# TASK
Extract every line below, verbatim.

*** RECORDS TO USE Section Begins ***

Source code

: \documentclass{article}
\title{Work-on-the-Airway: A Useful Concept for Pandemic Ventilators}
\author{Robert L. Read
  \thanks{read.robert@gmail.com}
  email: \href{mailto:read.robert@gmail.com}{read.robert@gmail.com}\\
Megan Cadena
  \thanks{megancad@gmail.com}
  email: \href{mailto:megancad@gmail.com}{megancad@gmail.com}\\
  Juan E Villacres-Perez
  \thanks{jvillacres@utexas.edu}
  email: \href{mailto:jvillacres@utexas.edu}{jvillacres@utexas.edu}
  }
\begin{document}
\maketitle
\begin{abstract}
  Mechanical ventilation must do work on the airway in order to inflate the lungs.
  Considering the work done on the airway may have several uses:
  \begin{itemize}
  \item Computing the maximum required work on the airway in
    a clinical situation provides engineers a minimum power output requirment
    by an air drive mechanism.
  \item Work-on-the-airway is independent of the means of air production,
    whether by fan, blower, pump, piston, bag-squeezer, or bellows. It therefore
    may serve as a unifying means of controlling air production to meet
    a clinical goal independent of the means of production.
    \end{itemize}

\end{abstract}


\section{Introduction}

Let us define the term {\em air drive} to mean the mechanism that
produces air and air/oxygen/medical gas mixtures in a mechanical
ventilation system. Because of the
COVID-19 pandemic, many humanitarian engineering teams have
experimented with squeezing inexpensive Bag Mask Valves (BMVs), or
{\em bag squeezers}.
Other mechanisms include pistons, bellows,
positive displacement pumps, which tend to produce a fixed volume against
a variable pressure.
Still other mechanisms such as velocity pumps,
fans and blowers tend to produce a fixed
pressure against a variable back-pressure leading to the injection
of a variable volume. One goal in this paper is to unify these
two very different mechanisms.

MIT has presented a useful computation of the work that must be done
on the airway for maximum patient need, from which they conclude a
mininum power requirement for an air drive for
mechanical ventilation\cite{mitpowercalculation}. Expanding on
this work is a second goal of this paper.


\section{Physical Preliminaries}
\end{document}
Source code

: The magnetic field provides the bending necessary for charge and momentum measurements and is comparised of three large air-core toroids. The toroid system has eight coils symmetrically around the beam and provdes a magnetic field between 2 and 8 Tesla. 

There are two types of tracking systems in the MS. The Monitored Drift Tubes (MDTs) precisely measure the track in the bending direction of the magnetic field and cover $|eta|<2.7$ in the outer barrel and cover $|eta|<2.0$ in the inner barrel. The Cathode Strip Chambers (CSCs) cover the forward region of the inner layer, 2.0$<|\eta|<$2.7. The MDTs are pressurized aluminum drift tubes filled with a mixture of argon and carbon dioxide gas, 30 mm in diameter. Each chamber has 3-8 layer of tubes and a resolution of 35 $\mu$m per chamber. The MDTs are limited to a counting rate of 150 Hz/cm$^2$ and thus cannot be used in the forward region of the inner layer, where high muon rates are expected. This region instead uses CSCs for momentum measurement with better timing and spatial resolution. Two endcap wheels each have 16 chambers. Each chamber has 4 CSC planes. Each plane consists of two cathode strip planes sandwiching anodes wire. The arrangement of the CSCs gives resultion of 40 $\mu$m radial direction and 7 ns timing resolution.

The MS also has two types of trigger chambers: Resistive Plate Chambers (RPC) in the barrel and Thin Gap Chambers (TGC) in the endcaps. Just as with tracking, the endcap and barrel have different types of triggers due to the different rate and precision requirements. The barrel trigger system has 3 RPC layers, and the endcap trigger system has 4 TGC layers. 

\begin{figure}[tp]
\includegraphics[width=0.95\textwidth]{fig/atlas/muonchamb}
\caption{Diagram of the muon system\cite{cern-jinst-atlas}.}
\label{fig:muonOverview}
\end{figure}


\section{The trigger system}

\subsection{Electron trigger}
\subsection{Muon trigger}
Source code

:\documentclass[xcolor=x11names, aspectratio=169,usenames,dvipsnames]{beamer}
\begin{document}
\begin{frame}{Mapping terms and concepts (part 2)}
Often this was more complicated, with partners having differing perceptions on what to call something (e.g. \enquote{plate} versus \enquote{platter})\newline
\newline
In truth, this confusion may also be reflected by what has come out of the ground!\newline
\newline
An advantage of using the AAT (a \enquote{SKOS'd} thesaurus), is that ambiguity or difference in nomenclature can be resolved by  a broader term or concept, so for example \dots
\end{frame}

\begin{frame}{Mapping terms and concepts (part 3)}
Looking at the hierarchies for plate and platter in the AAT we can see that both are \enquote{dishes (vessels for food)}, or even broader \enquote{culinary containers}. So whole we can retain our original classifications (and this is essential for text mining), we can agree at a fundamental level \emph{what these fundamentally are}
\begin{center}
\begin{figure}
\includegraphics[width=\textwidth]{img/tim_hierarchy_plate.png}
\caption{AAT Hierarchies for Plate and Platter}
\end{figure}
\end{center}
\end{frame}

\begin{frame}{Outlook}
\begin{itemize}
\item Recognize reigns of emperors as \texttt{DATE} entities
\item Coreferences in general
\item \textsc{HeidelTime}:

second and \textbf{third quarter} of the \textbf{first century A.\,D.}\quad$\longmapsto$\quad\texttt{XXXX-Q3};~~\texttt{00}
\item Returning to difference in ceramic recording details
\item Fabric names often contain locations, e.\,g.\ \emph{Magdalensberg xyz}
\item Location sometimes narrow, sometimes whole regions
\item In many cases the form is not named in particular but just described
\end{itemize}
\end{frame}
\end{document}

*** RECORDS TO USE Section Ends ***

# OUTPUT FOR THIS EXERCISE
Source code

: \documentclass{article}
\title{Work-on-the-Airway: A Useful Concept for Pandemic Ventilators}
\author{Robert L. Read
  \thanks{read.robert@gmail.com}
  email: \href{mailto:read.robert@gmail.com}{read.robert@gmail.com}\\
Megan Cadena
  \thanks{megancad@gmail.com}
  email: \href{mailto:megancad@gmail.com}{megancad@gmail.com}\\
  Juan E Villacres-Perez
  \thanks{jvillacres@utexas.edu}
  email: \href{mailto:jvillacres@utexas.edu}{jvillacres@utexas.edu}
  }
\begin{document}
\maketitle
\begin{abstract}
  Mechanical ventilation must do work on the airway in order to inflate the lungs.
  Considering the work done on the airway may have several uses:
  \begin{itemize}
  \item Computing the maximum required work on the airway in
    a clinical situation provides engineers a minimum power output requirment
    by an air drive mechanism.
  \item Work-on-the-airway is independent of the means of air production,
    whether by fan, blower, pump, piston, bag-squeezer, or bellows. It therefore
    may serve as a unifying means of controlling air production to meet
    a clinical goal independent of the means of production.
    \end{itemize}

\end{abstract}


\section{Introduction}

Let us define the term {\em air drive} to mean the mechanism that
produces air and air/oxygen/medical gas mixtures in a mechanical
ventilation system. Because of the
COVID-19 pandemic, many humanitarian engineering teams have
experimented with squeezing inexpensive Bag Mask Valves (BMVs), or
{\em bag squeezers}.
Other mechanisms include pistons, bellows,
positive displacement pumps, which tend to produce a fixed volume against
a variable pressure.
Still other mechanisms such as velocity pumps,
fans and blowers tend to produce a fixed
pressure against a variable back-pressure leading to the injection
of a variable volume. One goal in this paper is to unify these
two very different mechanisms.

MIT has presented a useful computation of the work that must be done
on the airway for maximum patient need, from which they conclude a
mininum power requirement for an air drive for
mechanical ventilation\cite{mitpowercalculation}. Expanding on
this work is a second goal of this paper.


\section{Physical Preliminaries}
\end{document}
Source code

: The magnetic field provides the bending necessary for charge and momentum measurements and is comparised of three large air-core toroids. The toroid system has eight coils symmetrically around the beam and provdes a magnetic field between 2 and 8 Tesla. 

There are two types of tracking systems in the MS. The Monitored Drift Tubes (MDTs) precisely measure the track in the bending direction of the magnetic field and cover $|eta|<2.7$ in the outer barrel and cover $|eta|<2.0$ in the inner barrel. The Cathode Strip Chambers (CSCs) cover the forward region of the inner layer, 2.0$<|\eta|<$2.7. The MDTs are pressurized aluminum drift tubes filled with a mixture of argon and carbon dioxide gas, 30 mm in diameter. Each chamber has 3-8 layer of tubes and a resolution of 35 $\mu$m per chamber. The MDTs are limited to a counting rate of 150 Hz/cm$^2$ and thus cannot be used in the forward region of the inner layer, where high muon rates are expected. This region instead uses CSCs for momentum measurement with better timing and spatial resolution. Two endcap wheels each have 16 chambers. Each chamber has 4 CSC planes. Each plane consists of two cathode strip planes sandwiching anodes wire. The arrangement of the CSCs gives resultion of 40 $\mu$m radial direction and 7 ns timing resolution.

The MS also has two types of trigger chambers: Resistive Plate Chambers (RPC) in the barrel and Thin Gap Chambers (TGC) in the endcaps. Just as with tracking, the endcap and barrel have different types of triggers due to the different rate and precision requirements. The barrel trigger system has 3 RPC layers, and the endcap trigger system has 4 TGC layers. 

\begin{figure}[tp]
\includegraphics[width=0.95\textwidth]{fig/atlas/muonchamb}
\caption{Diagram of the muon system\cite{cern-jinst-atlas}.}
\label{fig:muonOverview}
\end{figure}


\section{The trigger system}

\subsection{Electron trigger}
\subsection{Muon trigger}
Source code

:\documentclass[xcolor=x11names, aspectratio=169,usenames,dvipsnames]{beamer}
\begin{document}
\begin{frame}{Mapping terms and concepts (part 2)}
Often this was more complicated, with partners having differing perceptions on what to call something (e.g. \enquote{plate} versus \enquote{platter})\newline
\newline
In truth, this confusion may also be reflected by what has come out of the ground!\newline
\newline
An advantage of using the AAT (a \enquote{SKOS'd} thesaurus), is that ambiguity or difference in nomenclature can be resolved by  a broader term or concept, so for example \dots
\end{frame}

\begin{frame}{Mapping terms and concepts (part 3)}
Looking at the hierarchies for plate and platter in the AAT we can see that both are \enquote{dishes (vessels for food)}, or even broader \enquote{culinary containers}. So whole we can retain our original classifications (and this is essential for text mining), we can agree at a fundamental level \emph{what these fundamentally are}
\begin{center}
\begin{figure}
\includegraphics[width=\textwidth]{img/tim_hierarchy_plate.png}
\caption{AAT Hierarchies for Plate and Platter}
\end{figure}
\end{center}
\end{frame}

\begin{frame}{Outlook}
\begin{itemize}
\item Recognize reigns of emperors as \texttt{DATE} entities
\item Coreferences in general
\item \textsc{HeidelTime}:

second and \textbf{third quarter} of the \textbf{first century A.\,D.}\quad$\longmapsto$\quad\texttt{XXXX-Q3};~~\texttt{00}
\item Returning to difference in ceramic recording details
\item Fabric names often contain locations, e.\,g.\ \emph{Magdalensberg xyz}
\item Location sometimes narrow, sometimes whole regions
\item In many cases the form is not named in particular but just described
\end{itemize}
\end{frame}
\end{document}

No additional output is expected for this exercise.